Что такое счастье? В богатстве ли оно? Или в любви к свободе? Или, может быть, в доброте и правоте? В жертвенной любви доброго сердца?…Что такое судьба? Что это значит: умным горе, а дуракам счастье? И какие же это такие — дураки? Может, они вовсе не дураки?…А можно ли жить и прожить кривдою на свете? Куда кривда ведет? Не сильнее ли она, не выгоднее ли правды? Или правда лучше и всегда в конце концов победит? И в чем же тогда понятная таинственная сила правды? Почему содеянное зло всегда или почти всегда возвращается на голову виновника? А если не всегда, то где же справедливость? И почему это так бывает, что посеянное добро, хотя бы маленькое семячко добра, расцветает потом на пути посеявшего человека благоуханными цветами-то благодарности и ответного добра, то пожизненной преданности, то прямо спасения от лютой беды? А если не всегда так бывает, то почему? Не правит ли миром некая таинственная благая сила, и каковы законы ее?..

Вот о чем спрашивает человек, и особенно русский человек, свою сказку. И все эти вопросы: о счастье, о судьбе, о правде и зле, о смысле и о путях жизни. И сказка отвечает… Сказка есть первая, дорелигиозная философия народа, его жизненная философия, изложенная в свободных мифических образах и в художественной форме. Эти философские ответы вынашиваются каждым народом самостоятельно, по-своему, в его безсознательной национально-духовной лаборатории. В русских сказках русский народ пытался распутать и развязать узлы своего национального характера, высказать свое национальное мироощущение, наставить своих детей в первобытной, но глубокой жизненной мудрости, — разрешая лежащие на его сердце жизненные, нравственные, семейные, бытовые и государственные вопросы.

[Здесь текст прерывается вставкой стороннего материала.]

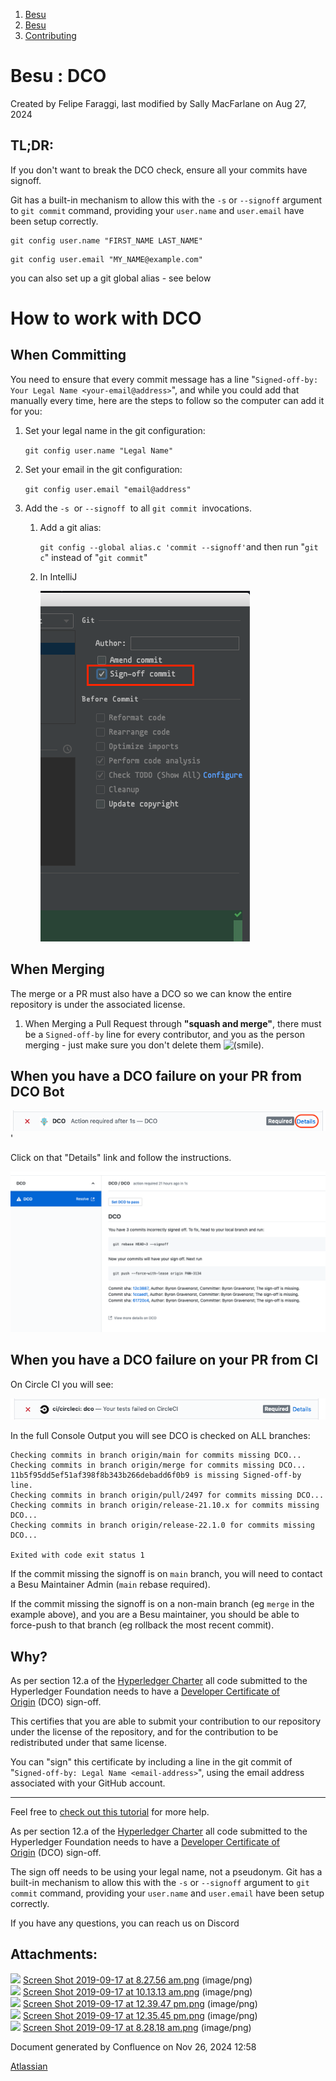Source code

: 1. [Besu](index.html)
2. [Besu](Besu_22151173.html)
3. [Contributing](Contributing_22154223.html)

# Besu : DCO

Created by Felipe Faraggi, last modified by Sally MacFarlane on Aug 27, 2024

## TL;DR:

If you don't want to break the DCO check, ensure all your commits have signoff.

Git has a built-in mechanism to allow this with the `-s` or `--signoff` argument to `git commit` command, providing your `user.name` and `user.email` have been setup correctly.

```
git config user.name "FIRST_NAME LAST_NAME"
```

```
git config user.email "MY_NAME@example.com"
```

you can also set up a git global alias - see below

# How to work with DCO

## When Committing

You need to ensure that every commit message has a line "`Signed-off-by: Your Legal Name <your-email@address>`", and while you could add that manually every time, here are the steps to follow so the computer can add it for you:

1. Set your legal name in the git configuration:
   
   `git config user.name "Legal Name"`
2. Set your email in the git configuration:
   
   `git config user.email "email@address"`
3. Add the `-s`  or `--signoff`  to all `git commit`  invocations.
   
   1. Add a git alias:
      
      `git config --global alias.c 'commit --signoff'`and then run "`git c`" instead of "`git commit`"
   2. In IntelliJ
      
      ![](attachments/22154245/22154356.png?height=400)

## When Merging

The merge or a PR must also have a DCO so we can know the entire repository is under the associated license.

1. When Merging a Pull Request through **"squash and merge"**, there must be a `Signed-off-by` line for every contributor, and you as the person merging - just make sure you don't delete them ![(smile)](images/icons/emoticons/smile.png).

## When you have a DCO failure on your PR from DCO Bot

![](attachments/22154245/22154357.png?height=45)'

Click on that "Details" link and follow the instructions.

![](attachments/22154245/22154358.png?height=400)

## When you have a DCO failure on your PR from CI

On Circle CI you will see:

![](attachments/22154245/22154359.png?height=48)

In the full Console Output you will see DCO is checked on ALL branches:

```
Checking commits in branch origin/main for commits missing DCO...
Checking commits in branch origin/merge for commits missing DCO...
11b5f95dd5ef51af398f8b343b266debadd6f0b9 is missing Signed-off-by line.
Checking commits in branch origin/pull/2497 for commits missing DCO...
Checking commits in branch origin/release-21.10.x for commits missing DCO...
Checking commits in branch origin/release-22.1.0 for commits missing DCO...

Exited with code exit status 1
```

If the commit missing the signoff is on `main` branch, you will need to contact a Besu Maintainer Admin (`main` rebase required).

If the commit missing the signoff is on a non-main branch (eg `merge` in the example above), and you are a Besu maintainer, you should be able to force-push to that branch (eg rollback the most recent commit). 

## Why?

As per section 12.a of the [Hyperledger Charter](https://www.hyperledger.org/about/charter) all code submitted to the Hyperledger Foundation needs to have a [Developer Certificate of Origin](http://developercertificate.org/) (DCO) sign-off.

This certifies that you are able to submit your contribution to our repository under the license of the repository, and for the contribution to be redistributed under that same license.

You can "sign" this certificate by including a line in the git commit of "`Signed-off-by: Legal Name <email-address>`", using the email address associated with your GitHub account.

* * *

Feel free to [check out this tutorial](https://kauri.io/#single/dco-sign-off--commiting-code-to-hyperledger-besu/) for more help.

As per section 12.a of the [Hyperledger Charter](https://www.hyperledger.org/about/charter) all code submitted to the Hyperledger Foundation needs to have a [Developer Certificate of Origin](http://developercertificate.org/) (DCO) sign-off.

The sign off needs to be using your legal name, not a pseudonym. Git has a built-in mechanism to allow this with the `-s` or `--signoff` argument to `git commit` command, providing your `user.name` and `user.email` have been setup correctly.

If you have any questions, you can reach us on Discord

## Attachments:

![](images/icons/bullet_blue.gif) [Screen Shot 2019-09-17 at 8.27.56 am.png](attachments/22154245/22154357.png) (image/png)  
![](images/icons/bullet_blue.gif) [Screen Shot 2019-09-17 at 10.13.13 am.png](attachments/22154245/22154356.png) (image/png)  
![](images/icons/bullet_blue.gif) [Screen Shot 2019-09-17 at 12.39.47 pm.png](attachments/22154245/22154360.png) (image/png)  
![](images/icons/bullet_blue.gif) [Screen Shot 2019-09-17 at 12.35.45 pm.png](attachments/22154245/22154359.png) (image/png)  
![](images/icons/bullet_blue.gif) [Screen Shot 2019-09-17 at 8.28.18 am.png](attachments/22154245/22154358.png) (image/png)

Document generated by Confluence on Nov 26, 2024 12:58

[Atlassian](http://www.atlassian.com/)

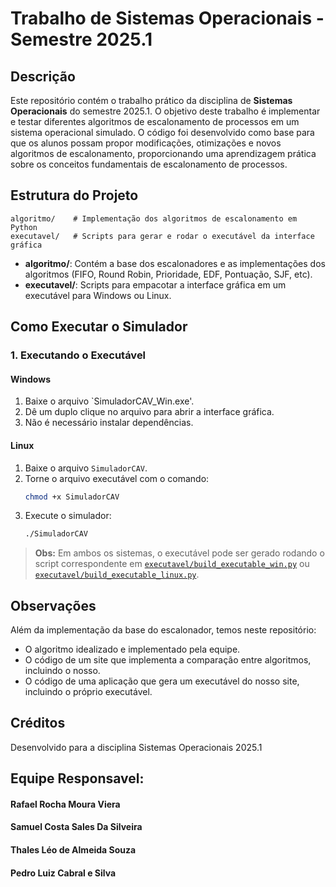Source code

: # Trabalho de Sistemas Operacionais - Semestre 2025.1

## Descrição

Este repositório contém o trabalho prático da disciplina de **Sistemas Operacionais** do semestre 2025.1. O objetivo deste trabalho é implementar e testar diferentes algoritmos de escalonamento de processos em um sistema operacional simulado. O código foi desenvolvido como base para que os alunos possam propor modificações, otimizações e novos algoritmos de escalonamento, proporcionando uma aprendizagem prática sobre os conceitos fundamentais de escalonamento de processos.

## Estrutura do Projeto

```
algoritmo/    # Implementação dos algoritmos de escalonamento em Python
executavel/   # Scripts para gerar e rodar o executável da interface gráfica
```

- **algoritmo/**: Contém a base dos escalonadores e as implementações dos algoritmos (FIFO, Round Robin, Prioridade, EDF, Pontuação, SJF, etc).
- **executavel/**: Scripts para empacotar a interface gráfica em um executável para Windows ou Linux.

## Como Executar o Simulador

### 1. Executando o Executável

#### **Windows**

1. Baixe o arquivo `SimuladorCAV_Win.exe'.
2. Dê um duplo clique no arquivo para abrir a interface gráfica.
3. Não é necessário instalar dependências.

#### **Linux**

1. Baixe o arquivo `SimuladorCAV`.
2. Torne o arquivo executável com o comando:
   ```sh
   chmod +x SimuladorCAV
   ```
3. Execute o simulador:
   ```sh
   ./SimuladorCAV
   ```

> **Obs:** Em ambos os sistemas, o executável pode ser gerado rodando o script correspondente em [`executavel/build_executable_win.py`](executavel/build_executable_win.py) ou [`executavel/build_executable_linux.py`](executavel/build_executable_linux.py).

## Observações

Além da implementação da base do escalonador, temos neste repositório:

- O algoritmo idealizado e implementado pela equipe.
- O código de um site que implementa a comparação entre algoritmos, incluindo o nosso.
- O código de uma aplicação que gera um executável do nosso site, incluindo o próprio executável.

## Créditos

Desenvolvido para a disciplina Sistemas Operacionais 2025.1

## Equipe Responsavel: 

#### Rafael Rocha Moura Viera
#### Samuel Costa Sales Da Silveira
#### Thales Léo de Almeida Souza
#### Pedro Luiz Cabral e Silva
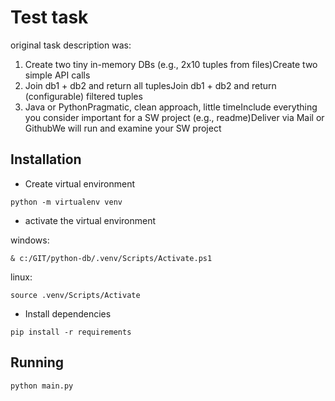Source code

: # Test task 

original task description was:
1. Create two tiny in-memory DBs (e.g., 2x10 tuples from files)Create two simple API calls
2. Join db1 + db2 and return all tuplesJoin db1 + db2 and return (configurable) filtered tuples
3. Java or PythonPragmatic, clean approach, little timeInclude everything you consider important for a SW project (e.g., readme)Deliver via Mail or GithubWe will run and examine your SW project


## Installation
* Create virtual environment
```
python -m virtualenv venv
```
* activate the virtual environment

windows:
```
& c:/GIT/python-db/.venv/Scripts/Activate.ps1
```
linux:
```
source .venv/Scripts/Activate
```

* Install dependencies
```
pip install -r requirements
```


## Running

```
python main.py
```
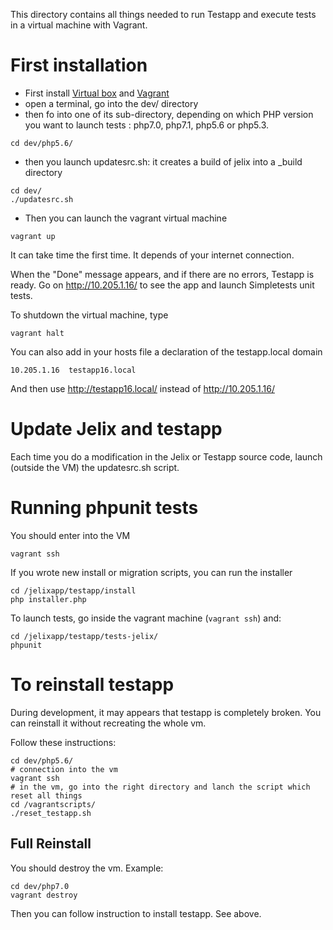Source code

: 
This directory contains all things needed to run Testapp and execute
tests in a virtual machine with Vagrant.


First installation
==================

- First install [Virtual box](https://www.virtualbox.org/) and [Vagrant](http://www.vagrantup.com/downloads.html)
- open a terminal, go into the dev/ directory 
- then fo into one of its sub-directory, depending on which PHP version you want 
  to launch tests : php7.0, php7.1, php5.6 or php5.3.
```
cd dev/php5.6/
```


- then you launch updatesrc.sh: it creates a build of jelix into a _build directory 
```
cd dev/
./updatesrc.sh
```
 
- Then you can launch the vagrant virtual machine

```
vagrant up
```

It can take time the first time. It depends of your internet connection.

When the "Done" message appears, and if there are no errors, Testapp is
ready. Go on http://10.205.1.16/ to see the app and launch Simpletests unit tests.

To shutdown the virtual machine, type

```
vagrant halt
```

You can also add in your hosts file a declaration of the testapp.local domain

```
10.205.1.16  testapp16.local
```

And then use http://testapp16.local/ instead of http://10.205.1.16/

Update Jelix and testapp
========================

Each time you do a modification in the Jelix or Testapp source code, launch
(outside the VM) the updatesrc.sh script.


Running phpunit tests
=====================

You should enter into the VM

```
vagrant ssh
```

If you wrote new install or migration scripts, you can run the installer

```
cd /jelixapp/testapp/install
php installer.php
```

To launch tests, go inside the vagrant machine (```vagrant ssh```) and:

```
cd /jelixapp/testapp/tests-jelix/
phpunit
```

To reinstall testapp
====================

During development, it may appears that testapp is completely broken. You can reinstall
it without recreating the whole vm.

Follow these instructions:

```
cd dev/php5.6/
# connection into the vm
vagrant ssh
# in the vm, go into the right directory and lanch the script which reset all things
cd /vagrantscripts/
./reset_testapp.sh
```

Full Reinstall
--------------

You should destroy the vm. Example:

```
cd dev/php7.0
vagrant destroy
```

Then you can follow instruction to install testapp. See above.


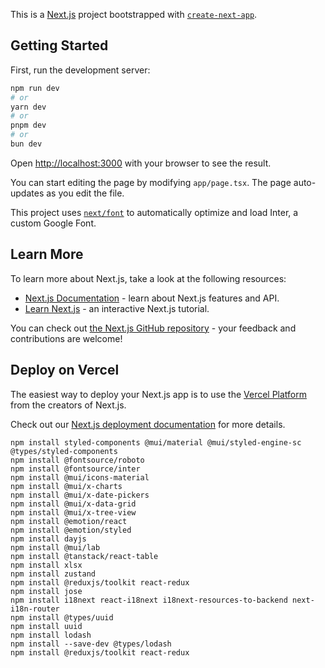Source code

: This is a [Next.js](https://nextjs.org/) project bootstrapped with [`create-next-app`](https://github.com/vercel/next.js/tree/canary/packages/create-next-app).

## Getting Started

First, run the development server:

```bash
npm run dev
# or
yarn dev
# or
pnpm dev
# or
bun dev
```

Open [http://localhost:3000](http://localhost:3000) with your browser to see the result.

You can start editing the page by modifying `app/page.tsx`. The page auto-updates as you edit the file.

This project uses [`next/font`](https://nextjs.org/docs/basic-features/font-optimization) to automatically optimize and load Inter, a custom Google Font.

## Learn More

To learn more about Next.js, take a look at the following resources:

- [Next.js Documentation](https://nextjs.org/docs) - learn about Next.js features and API.
- [Learn Next.js](https://nextjs.org/learn) - an interactive Next.js tutorial.

You can check out [the Next.js GitHub repository](https://github.com/vercel/next.js/) - your feedback and contributions are welcome!

## Deploy on Vercel

The easiest way to deploy your Next.js app is to use the [Vercel Platform](https://vercel.com/new?utm_medium=default-template&filter=next.js&utm_source=create-next-app&utm_campaign=create-next-app-readme) from the creators of Next.js.

Check out our [Next.js deployment documentation](https://nextjs.org/docs/deployment) for more details.

```
npm install styled-components @mui/material @mui/styled-engine-sc @types/styled-components
npm install @fontsource/roboto
npm install @fontsource/inter
npm install @mui/icons-material
npm install @mui/x-charts
npm install @mui/x-date-pickers
npm install @mui/x-data-grid
npm install @mui/x-tree-view
npm install @emotion/react
npm install @emotion/styled
npm install dayjs
npm install @mui/lab
npm install @tanstack/react-table
npm install xlsx
npm install zustand
npm install @reduxjs/toolkit react-redux
npm install jose
npm install i18next react-i18next i18next-resources-to-backend next-i18n-router
npm install @types/uuid
npm install uuid
npm install lodash
npm install --save-dev @types/lodash
npm install @reduxjs/toolkit react-redux
```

Сказка — это ответ все испытавшей древности на вопросы вступающей в мир детской души. Здесь русская древность помазует русское младенчество на не испытанную еще трудную жизнь, созерцая из древнего национального лона всегда новые трудности жизненного пути. И благо нам, если мы, сохранив в душе вечного ребенка, умеем и спрашивать, и выслушивать голос нашей сказки… Все люди делятся на живущих со сказкой и живущих без сказки. Люди, живущие со сказкой, имеют дар и счастье по-младенчески вопрошать свой народ о первой и последней жизненной мудрости и по-младенчески внимать ответам его первозданной доисторической философии. Такие люди живут в ладу со своею национальною сказкою. А сказки русские — просты и глубоки, как сама русская душа. Они всегда юны и наивны как дитя; и всегда древни и мудры, как прабабушка; — как спрашивающее дитя и как отвечающая старушка; оба — созерцающие младенцы.